The pipes are already being laid. Fastly is developing “gatekeeper” technology that grants or blocks AI crawlers based on whether fees are paid. At the same time, Cloudflare, which powers about 20% of the internet, is testing its own Pay Per Crawl system and turning on default AI crawler blocking.

There is a catch. RSL depends entirely on AI companies’ voluntary cooperation. No cooperation, no enforcement. Simple as that.

Everything changed for AI companies

The RSL rollout piggybacks on a legal earthquake. Anthropic’s $1.5 billion settlement is the largest publicly reported copyright recovery to date, delivering $3,000 per work for around 500,000 copyrighted books allegedly taken from piracy sites.

That case redrew the map. While recent court decisions delivered early victories for AI developers on fair use, the Anthropic matter drew a hard line. Pirated content plays by different rules than lawfully acquired material. Judge William Alsup ruled in June that using lawfully purchased books for AI training was “among the most transformative we will see in our lifetimes,” yet fair use provides zero protection for companies relying on pirated works.

The ripple effects reach beyond Anthropic. The $3,000 per-work compensation is four times the statutory minimums, and legal experts are already anticipating that number will shape other pending cases against AI firms.

What unfolds next will reshape the internet permanently

Publishers are moving away from one-time training deals toward dynamic, use-based pricing. Industry licensing experts confirm that the per-usage slice of these agreements has become the main course.

Three business models are taking shape. The crawl fee route sets micro-payments like a penny per crawl, then layers in revenue sharing when content influences AI outputs. Several publishers have already transitioned to this use-based model. Real-world adoption is speeding up, Gannett joined Perplexity’s Publisher Program in July, opting for retrieval augmented generation that pays based on real-time usage rather than training.

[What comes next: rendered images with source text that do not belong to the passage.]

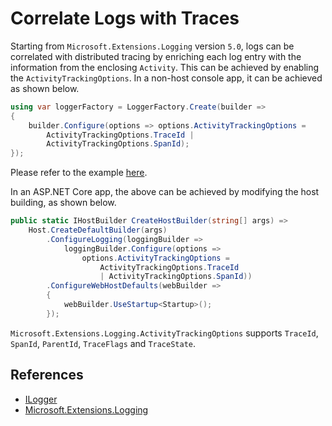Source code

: # Correlate Logs with Traces

Starting from `Microsoft.Extensions.Logging` version `5.0`, logs can be
correlated with distributed tracing by enriching each log entry with the
information from the enclosing `Activity`. This can be achieved by enabling the
`ActivityTrackingOptions`. In a non-host console app, it can be achieved as
shown below.

```csharp
using var loggerFactory = LoggerFactory.Create(builder =>
{
    builder.Configure(options => options.ActivityTrackingOptions =
        ActivityTrackingOptions.TraceId |
        ActivityTrackingOptions.SpanId);
});
```

Please refer to the example [here](./Program.cs).

In an ASP.NET Core app, the above can be achieved by modifying the host
building, as shown below.

```csharp
public static IHostBuilder CreateHostBuilder(string[] args) =>
    Host.CreateDefaultBuilder(args)
        .ConfigureLogging(loggingBuilder =>
            loggingBuilder.Configure(options =>
                options.ActivityTrackingOptions =
                    ActivityTrackingOptions.TraceId 
                    | ActivityTrackingOptions.SpanId))
        .ConfigureWebHostDefaults(webBuilder =>
        {
            webBuilder.UseStartup<Startup>();
        });
```

`Microsoft.Extensions.Logging.ActivityTrackingOptions` supports `TraceId`,
`SpanId`, `ParentId`, `TraceFlags` and `TraceState`.

## References

* [ILogger](https://docs.microsoft.com/dotnet/api/microsoft.extensions.logging.ilogger)
* [Microsoft.Extensions.Logging](https://www.nuget.org/packages/Microsoft.Extensions.Logging/)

The stakes for the wider web are huge. AI-generated answers eliminate the need for clicks, which erodes the funnel that powers subscriptions and conversions. Publishers see the threat and are tightening the gates, industry observers report that publishers are becoming “more aggressive with crawler restrictions”.

For anyone navigating the modern internet, big changes are coming. Marketers should expect more paywalls and stricter access as this fight escalates. RSL is more than plumbing, it is the opening move in a war over whether AI companies keep consuming data without restraint or finally face the bill they have been dodging.